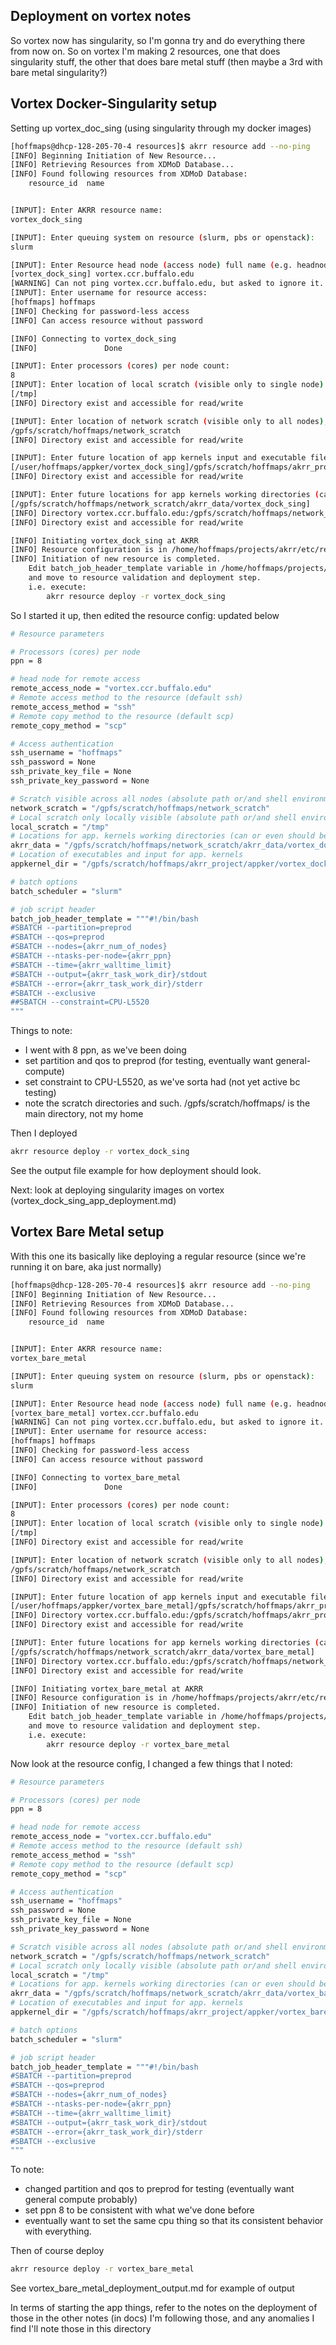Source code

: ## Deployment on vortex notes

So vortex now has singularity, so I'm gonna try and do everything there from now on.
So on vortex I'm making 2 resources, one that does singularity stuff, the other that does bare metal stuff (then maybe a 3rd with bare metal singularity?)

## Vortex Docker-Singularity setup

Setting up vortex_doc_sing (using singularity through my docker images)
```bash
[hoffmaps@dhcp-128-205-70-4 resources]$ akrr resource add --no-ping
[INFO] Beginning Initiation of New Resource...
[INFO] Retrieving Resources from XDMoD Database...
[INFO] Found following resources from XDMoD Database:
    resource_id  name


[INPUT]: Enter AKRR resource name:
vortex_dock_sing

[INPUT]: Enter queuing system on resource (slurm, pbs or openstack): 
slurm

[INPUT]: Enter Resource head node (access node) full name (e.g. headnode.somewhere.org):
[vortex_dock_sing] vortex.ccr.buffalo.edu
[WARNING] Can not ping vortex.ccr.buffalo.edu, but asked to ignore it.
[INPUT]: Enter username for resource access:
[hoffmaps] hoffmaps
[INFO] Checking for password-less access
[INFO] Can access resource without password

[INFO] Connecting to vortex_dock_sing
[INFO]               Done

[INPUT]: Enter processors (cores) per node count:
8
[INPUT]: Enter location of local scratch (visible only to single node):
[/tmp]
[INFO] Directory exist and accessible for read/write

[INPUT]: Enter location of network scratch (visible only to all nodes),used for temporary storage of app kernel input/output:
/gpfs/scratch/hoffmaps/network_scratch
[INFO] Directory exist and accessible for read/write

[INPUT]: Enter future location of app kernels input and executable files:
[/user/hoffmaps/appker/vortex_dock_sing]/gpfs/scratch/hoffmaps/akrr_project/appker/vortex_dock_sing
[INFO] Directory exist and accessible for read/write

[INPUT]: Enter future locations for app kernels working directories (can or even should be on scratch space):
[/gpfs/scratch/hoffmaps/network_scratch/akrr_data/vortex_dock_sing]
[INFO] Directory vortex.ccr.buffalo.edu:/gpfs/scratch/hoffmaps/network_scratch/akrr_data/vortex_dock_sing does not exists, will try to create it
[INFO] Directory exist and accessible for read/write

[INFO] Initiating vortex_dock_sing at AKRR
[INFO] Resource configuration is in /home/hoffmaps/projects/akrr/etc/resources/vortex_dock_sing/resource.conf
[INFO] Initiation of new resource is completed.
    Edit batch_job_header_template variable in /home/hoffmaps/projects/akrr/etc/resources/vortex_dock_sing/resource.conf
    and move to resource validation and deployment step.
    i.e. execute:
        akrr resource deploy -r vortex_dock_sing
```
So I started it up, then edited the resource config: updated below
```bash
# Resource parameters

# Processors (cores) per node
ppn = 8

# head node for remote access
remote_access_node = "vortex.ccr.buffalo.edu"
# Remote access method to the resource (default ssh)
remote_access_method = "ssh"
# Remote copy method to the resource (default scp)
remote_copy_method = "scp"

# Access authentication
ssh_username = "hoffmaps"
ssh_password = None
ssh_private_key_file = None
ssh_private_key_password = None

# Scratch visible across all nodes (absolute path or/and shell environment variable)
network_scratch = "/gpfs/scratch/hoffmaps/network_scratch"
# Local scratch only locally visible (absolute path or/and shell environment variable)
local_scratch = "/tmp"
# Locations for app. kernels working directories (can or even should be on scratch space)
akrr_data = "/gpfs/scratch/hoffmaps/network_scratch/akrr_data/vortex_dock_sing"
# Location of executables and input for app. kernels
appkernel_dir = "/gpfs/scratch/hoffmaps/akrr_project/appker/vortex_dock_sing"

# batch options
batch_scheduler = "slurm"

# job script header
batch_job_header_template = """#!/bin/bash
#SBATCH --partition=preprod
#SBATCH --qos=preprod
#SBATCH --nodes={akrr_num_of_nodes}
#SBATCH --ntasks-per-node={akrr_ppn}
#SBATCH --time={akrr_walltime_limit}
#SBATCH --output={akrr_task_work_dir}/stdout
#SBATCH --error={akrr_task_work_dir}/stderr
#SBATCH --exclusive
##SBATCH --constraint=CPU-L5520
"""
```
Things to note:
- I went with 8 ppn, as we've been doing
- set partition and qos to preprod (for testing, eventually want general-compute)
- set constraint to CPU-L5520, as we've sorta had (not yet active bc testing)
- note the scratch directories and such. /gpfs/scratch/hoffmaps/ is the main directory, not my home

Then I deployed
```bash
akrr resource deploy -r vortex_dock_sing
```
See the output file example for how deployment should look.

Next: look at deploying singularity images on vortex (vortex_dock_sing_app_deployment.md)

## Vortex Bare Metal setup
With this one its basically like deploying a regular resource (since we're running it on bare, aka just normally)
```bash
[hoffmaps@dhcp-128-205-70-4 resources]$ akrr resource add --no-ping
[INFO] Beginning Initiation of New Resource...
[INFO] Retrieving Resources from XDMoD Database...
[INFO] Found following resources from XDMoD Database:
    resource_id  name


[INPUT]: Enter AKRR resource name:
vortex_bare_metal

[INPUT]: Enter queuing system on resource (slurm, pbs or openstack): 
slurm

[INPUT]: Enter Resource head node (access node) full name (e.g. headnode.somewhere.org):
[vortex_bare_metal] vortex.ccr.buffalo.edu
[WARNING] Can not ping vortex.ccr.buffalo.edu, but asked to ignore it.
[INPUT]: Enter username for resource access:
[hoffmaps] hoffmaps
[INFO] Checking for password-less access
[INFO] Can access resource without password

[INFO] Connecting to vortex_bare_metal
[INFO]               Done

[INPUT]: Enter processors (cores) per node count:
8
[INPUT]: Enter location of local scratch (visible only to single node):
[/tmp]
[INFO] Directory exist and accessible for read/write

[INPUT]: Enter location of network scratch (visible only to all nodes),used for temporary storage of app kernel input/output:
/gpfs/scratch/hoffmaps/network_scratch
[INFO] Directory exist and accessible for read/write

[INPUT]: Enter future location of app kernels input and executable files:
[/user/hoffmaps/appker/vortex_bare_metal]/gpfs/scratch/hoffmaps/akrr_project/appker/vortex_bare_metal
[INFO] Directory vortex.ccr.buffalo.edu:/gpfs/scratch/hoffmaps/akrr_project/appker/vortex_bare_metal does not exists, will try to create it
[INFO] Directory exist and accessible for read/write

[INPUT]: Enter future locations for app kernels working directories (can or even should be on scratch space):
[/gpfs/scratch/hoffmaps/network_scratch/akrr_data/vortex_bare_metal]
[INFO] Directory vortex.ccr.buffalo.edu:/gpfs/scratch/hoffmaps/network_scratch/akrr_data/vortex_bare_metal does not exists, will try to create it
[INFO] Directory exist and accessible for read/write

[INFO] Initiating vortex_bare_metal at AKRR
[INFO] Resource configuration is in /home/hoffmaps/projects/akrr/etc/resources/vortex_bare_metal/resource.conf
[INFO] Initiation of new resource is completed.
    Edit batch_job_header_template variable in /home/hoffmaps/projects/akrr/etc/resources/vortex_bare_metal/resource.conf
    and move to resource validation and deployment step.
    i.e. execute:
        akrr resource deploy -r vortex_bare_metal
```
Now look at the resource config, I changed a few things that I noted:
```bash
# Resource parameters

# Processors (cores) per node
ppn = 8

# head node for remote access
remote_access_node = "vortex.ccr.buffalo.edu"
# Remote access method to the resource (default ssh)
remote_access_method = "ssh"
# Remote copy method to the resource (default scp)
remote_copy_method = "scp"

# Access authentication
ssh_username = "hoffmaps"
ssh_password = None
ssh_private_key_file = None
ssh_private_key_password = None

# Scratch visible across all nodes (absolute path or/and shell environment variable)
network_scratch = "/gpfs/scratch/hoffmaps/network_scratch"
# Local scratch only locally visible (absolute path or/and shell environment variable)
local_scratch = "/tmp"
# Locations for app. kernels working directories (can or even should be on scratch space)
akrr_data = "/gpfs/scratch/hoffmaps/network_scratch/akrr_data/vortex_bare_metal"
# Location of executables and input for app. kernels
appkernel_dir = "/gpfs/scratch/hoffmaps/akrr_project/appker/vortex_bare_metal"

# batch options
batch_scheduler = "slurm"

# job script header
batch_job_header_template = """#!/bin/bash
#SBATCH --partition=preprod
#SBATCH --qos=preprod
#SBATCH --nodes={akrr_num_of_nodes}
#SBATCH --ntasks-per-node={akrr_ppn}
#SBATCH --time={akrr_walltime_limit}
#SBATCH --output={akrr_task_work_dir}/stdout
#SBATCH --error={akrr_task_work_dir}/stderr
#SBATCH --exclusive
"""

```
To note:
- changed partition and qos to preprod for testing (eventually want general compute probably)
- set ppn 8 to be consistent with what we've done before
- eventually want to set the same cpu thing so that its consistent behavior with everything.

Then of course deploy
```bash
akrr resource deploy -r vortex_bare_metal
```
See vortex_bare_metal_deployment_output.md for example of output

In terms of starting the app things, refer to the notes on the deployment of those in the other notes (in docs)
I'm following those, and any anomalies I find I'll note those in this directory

+++

◆ WHAT THE TASK ASKS
Read through the records above and copy the lines that contain "everything".

◆ TASK ANSWER
So vortex now has singularity, so I'm gonna try and do everything there from now on.
- eventually want to set the same cpu thing so that its consistent behavior with everything.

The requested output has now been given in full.